Data supplied:

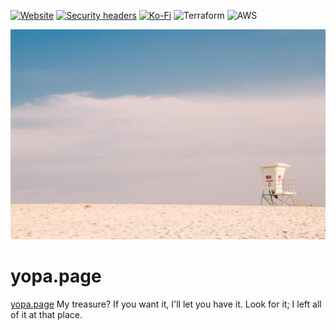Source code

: [![Website][website-shield]][website-url]
[![Security headers][security-headers-shield]][security-headers-url]
[![Ko-Fi][kofi-shield]][kofi-url]
![Terraform][terraform-shield]
![AWS][aws-shield]

![yopa.page banner][banner]

# yopa.page

[yopa.page][website-url] My treasure? If you want it, I'll let you have it. Look for it; I left all of it at that place.

<!-- MARKDOWN LINKS & IMAGES -->

[website-shield]: https://img.shields.io/website?style=for-the-badge&url=https://www.yopa.page
[website-url]: https://www.yopa.page
[security-headers-shield]: https://img.shields.io/security-headers?style=for-the-badge&url=https://www.yopa.page
[security-headers-url]: https://securityheaders.com/?q=www.yopa.page&followRedirects=on
[kofi-shield]: https://img.shields.io/badge/Ko--fi-F16061?style=for-the-badge&logo=ko-fi&logoColor=white
[kofi-url]: https://ko-fi.com/yoonsoopark
[terraform-shield]: https://img.shields.io/badge/terraform-%235835CC.svg?style=for-the-badge&logo=terraform&logoColor=white
[aws-shield]: https://img.shields.io/badge/AWS-%23FF9900.svg?style=for-the-badge&logo=amazon-aws&logoColor=white
[banner]: static/images/hZL49G.png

To do: After removing each picture, print the entries above exactly as they were.

Exercise output:
Source code

: [![Website][website-shield]][website-url]
[![Security headers][security-headers-shield]][security-headers-url]
[![Ko-Fi][kofi-shield]][kofi-url]
![Terraform][terraform-shield]
![AWS][aws-shield]

![yopa.page banner][banner]

# yopa.page

[yopa.page][website-url] My treasure? If you want it, I'll let you have it. Look for it; I left all of it at that place.

<!-- MARKDOWN LINKS & IMAGES -->

[website-shield]: https://img.shields.io/website?style=for-the-badge&url=https://www.yopa.page
[website-url]: https://www.yopa.page
[security-headers-shield]: https://img.shields.io/security-headers?style=for-the-badge&url=https://www.yopa.page
[security-headers-url]: https://securityheaders.com/?q=www.yopa.page&followRedirects=on
[kofi-shield]: https://img.shields.io/badge/Ko--fi-F16061?style=for-the-badge&logo=ko-fi&logoColor=white
[kofi-url]: https://ko-fi.com/yoonsoopark
[terraform-shield]: https://img.shields.io/badge/terraform-%235835CC.svg?style=for-the-badge&logo=terraform&logoColor=white
[aws-shield]: https://img.shields.io/badge/AWS-%23FF9900.svg?style=for-the-badge&logo=amazon-aws&logoColor=white
[banner]: static/images/hZL49G.png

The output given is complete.